Nothing actually stops the score from going higher than 140, it will just max out the visual dashboard at that point. On Speedometer 2, Safari on M3 Macs ended up over 500. At scores that high it’s harder to have intuition, thus the changed scale of the new test.
Hopefully at some point actual click latency will be fixed in general after some dark decades.
Still incredible that a gameboy or an 80's computer with a CRT feels more responsive than most devices these days.
Bring back tactility. I'm convinced the choppiness and weird waits are actually psychologically stressing us out. That's why good keyboards + old low latency OS'es or typewriters are so soothing to use.
I don’t see noticeable lag on pressing/tapping buttons or other ui components in day to day browsing, even on my quite old iPhone.
There are obviously ways to make delays in web content anyway (user action->synchronous network request being the canonical one), but assuming there’s nothing silly like that lag isn’t an issue I’ve noticed.
Actual execution latency is something I worked on for many years in JSC, and so there are a lot of engine optimizations to reduce that latency as much as possible (the interpreter itself, the interpreter performance, byte code caches, hilarious amounts of lazy parsing and source skipping, etc) so even the first time you have a ui element trigger code there shouldn’t be any significant delay.
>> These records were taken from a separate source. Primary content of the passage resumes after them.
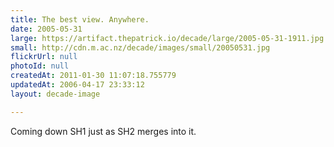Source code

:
 ```yaml
---
title: The best view. Anywhere.
date: 2005-05-31
large: https://artifact.thepatrick.io/decade/large/2005-05-31-1911.jpg
small: http://cdn.m.ac.nz/decade/images/small/20050531.jpg
flickrUrl: null
photoId: null
createdAt: 2011-01-30 11:07:18.755779
updatedAt: 2006-04-17 23:33:12
layout: decade-image

---
```

Coming down SH1 just as SH2 merges into it.
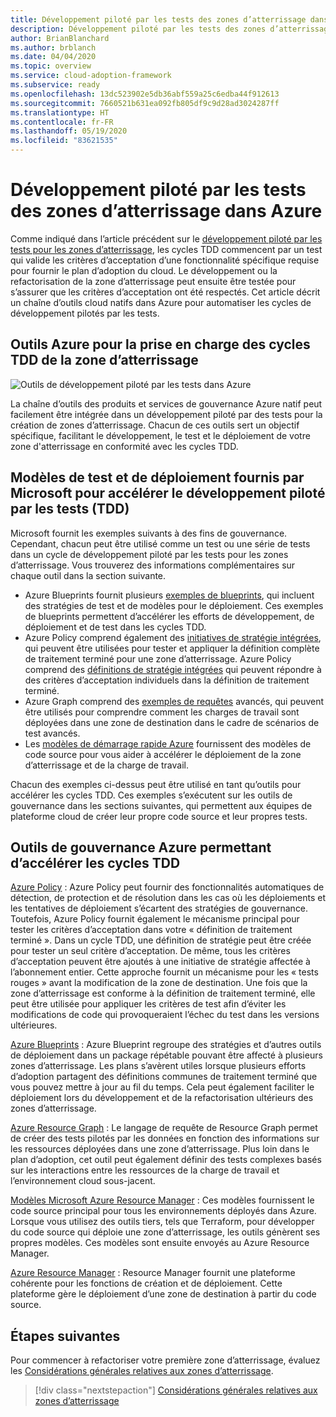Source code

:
 ```yaml
---
title: Développement piloté par les tests des zones d’atterrissage dans Azure.
description: Développement piloté par les tests des zones d’atterrissage dans Azure.
author: BrianBlanchard
ms.author: brblanch
ms.date: 04/04/2020
ms.topic: overview
ms.service: cloud-adoption-framework
ms.subservice: ready
ms.openlocfilehash: 13dc523902e5db36abf559a25c6edba44f912613
ms.sourcegitcommit: 7660521b631ea092fb805df9c9d28ad3024287ff
ms.translationtype: HT
ms.contentlocale: fr-FR
ms.lasthandoff: 05/19/2020
ms.locfileid: "83621535"
---
```

# <a name="test-driven-development-tdd-for-landing-zones-in-azure"></a>Développement piloté par les tests des zones d’atterrissage dans Azure

Comme indiqué dans l’article précédent sur le [développement piloté par les tests pour les zones d’atterrissage](./test-driven-development.md), les cycles TDD commencent par un test qui valide les critères d’acceptation d’une fonctionnalité spécifique requise pour fournir le plan d’adoption du cloud. Le développement ou la refactorisation de la zone d’atterrissage peut ensuite être testée pour s’assurer que les critères d’acceptation ont été respectés. Cet article décrit un chaîne d’outils cloud natifs dans Azure pour automatiser les cycles de développement pilotés par les tests.

## <a name="azure-tools-to-support-landing-zone-tdd-cycles"></a>Outils Azure pour la prise en charge des cycles TDD de la zone d’atterrissage

![Outils de développement piloté par les tests dans Azure](../../_images/ready/azure-tdd-tools.png)

La chaîne d’outils des produits et services de gouvernance Azure natif peut facilement être intégrée dans un développement piloté par des tests pour la création de zones d’atterrissage. Chacun de ces outils sert un objectif spécifique, facilitant le développement, le test et le déploiement de votre zone d'atterrissage en conformité avec les cycles TDD.

## <a name="microsoft-provided-test-and-deployment-templates-to-accelerate-tdd"></a>Modèles de test et de déploiement fournis par Microsoft pour accélérer le développement piloté par les tests (TDD)

Microsoft fournit les exemples suivants à des fins de gouvernance. Cependant, chacun peut être utilisé comme un test ou une série de tests dans un cycle de développement piloté par les tests pour les zones d’atterrissage. Vous trouverez des informations complémentaires sur chaque outil dans la section suivante.

- Azure Blueprints fournit plusieurs [exemples de blueprints](https://docs.microsoft.com/azure/governance/blueprints/samples), qui incluent des stratégies de test et de modèles pour le déploiement. Ces exemples de blueprints permettent d’accélérer les efforts de développement, de déploiement et de test dans les cycles TDD.
- Azure Policy comprend également des [initiatives de stratégie intégrées](https://docs.microsoft.com/azure/governance/policy/samples/built-in-initiatives), qui peuvent être utilisées pour tester et appliquer la définition complète de traitement terminé pour une zone d’atterrissage. Azure Policy comprend des [définitions de stratégie intégrées](https://docs.microsoft.com/azure/governance/policy/samples/built-in-policies) qui peuvent répondre à des critères d’acceptation individuels dans la définition de traitement terminé.
- Azure Graph comprend des [exemples de requêtes](https://docs.microsoft.com/azure/governance/resource-graph/samples/advanced) avancés, qui peuvent être utilisés pour comprendre comment les charges de travail sont déployées dans une zone de destination dans le cadre de scénarios de test avancés.
- Les [modèles de démarrage rapide Azure](https://azure.microsoft.com/resources/templates) fournissent des modèles de code source pour vous aider à accélérer le déploiement de la zone d’atterrissage et de la charge de travail.

Chacun des exemples ci-dessus peut être utilisé en tant qu’outils pour accélérer les cycles TDD. Ces exemples s’exécutent sur les outils de gouvernance dans les sections suivantes, qui permettent aux équipes de plateforme cloud de créer leur propre code source et leur propres tests.

## <a name="azure-governance-tools-that-can-accelerate-tdd-cycles"></a>Outils de gouvernance Azure permettant d’accélérer les cycles TDD

[Azure Policy](https://docs.microsoft.com/azure/governance/policy) : Azure Policy peut fournir des fonctionnalités automatiques de détection, de protection et de résolution dans les cas où les déploiements et les tentatives de déploiement s’écartent des stratégies de gouvernance. Toutefois, Azure Policy fournit également le mécanisme principal pour tester les critères d’acceptation dans votre « définition de traitement terminé ». Dans un cycle TDD, une définition de stratégie peut être créée pour tester un seul critère d’acceptation. De même, tous les critères d’acceptation peuvent être ajoutés à une initiative de stratégie affectée à l’abonnement entier. Cette approche fournit un mécanisme pour les « tests rouges » avant la modification de la zone de destination. Une fois que la zone d’atterrissage est conforme à la définition de traitement terminé, elle peut être utilisée pour appliquer les critères de test afin d’éviter les modifications de code qui provoqueraient l’échec du test dans les versions ultérieures.

[Azure Blueprints](https://docs.microsoft.com/azure/governance/blueprints) : Azure Blueprint regroupe des stratégies et d’autres outils de déploiement dans un package répétable pouvant être affecté à plusieurs zones d’atterrissage. Les plans s’avèrent utiles lorsque plusieurs efforts d’adoption partagent des définitions communes de traitement terminé que vous pouvez mettre à jour au fil du temps. Cela peut également faciliter le déploiement lors du développement et de la refactorisation ultérieurs des zones d’atterrissage.

[Azure Resource Graph](https://docs.microsoft.com/azure/governance/resource-graph) : Le langage de requête de Resource Graph permet de créer des tests pilotés par les données en fonction des informations sur les ressources déployées dans une zone d’atterrissage. Plus loin dans le plan d’adoption, cet outil peut également définir des tests complexes basés sur les interactions entre les ressources de la charge de travail et l’environnement cloud sous-jacent.

[Modèles Microsoft Azure Resource Manager](https://docs.microsoft.com/azure/azure-resource-manager/templates/overview) : Ces modèles fournissent le code source principal pour tous les environnements déployés dans Azure. Lorsque vous utilisez des outils tiers, tels que Terraform, pour développer du code source qui déploie une zone d’atterrissage, les outils génèrent ses propres modèles. Ces modèles sont ensuite envoyés au Azure Resource Manager.

[Azure Resource Manager](https://docs.microsoft.com/azure/azure-resource-manager/management/overview) : Resource Manager fournit une plateforme cohérente pour les fonctions de création et de déploiement. Cette plateforme gère le déploiement d’une zone de destination à partir du code source.

## <a name="next-steps"></a>Étapes suivantes

Pour commencer à refactoriser votre première zone d’atterrissage, évaluez les [Considérations générales relatives aux zones d’atterrissage](./basic-considerations.md).

> [!div class="nextstepaction"]
> [Considérations générales relatives aux zones d’atterrissage](./basic-considerations.md)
Obviously if a developer makes poor choices there’s only so much you can do, but by and large there aren’t that many bad things a web developer can do that a native dev can’t also do (and devs in both environments frequently do :-/).
My iPhone 11 scores 16.8, which really highlights how much of a lead Apple opened up during Qualcomm’s complacent decade.
I think that matters less for benchmark wars between tribes, fun as those always are, than as a stark reminder that any of us building for the public should remember than an S24 is _really_ fast for an Android phone and your median user probably bought whatever was on sale a couple years ago. That means that if you’re one of the many developers using an iPhone which isn’t roughly a decade old, you have no idea how your app feels to the median user because your device can run so much more code before it feels sluggish.
Yeah this tracks, Apple clearly have sold their souls to the devil to get the performance they have on iOS. It's basically the sole reason I have an iPhone.
> The primary goal of Speedometer 3 is to reflect the real-world Web as much as possible, so that users benefit when a browser improves its score on the benchmark.
As with any other benchmark its results will be interpreted incorrectly and will have little effect on real world.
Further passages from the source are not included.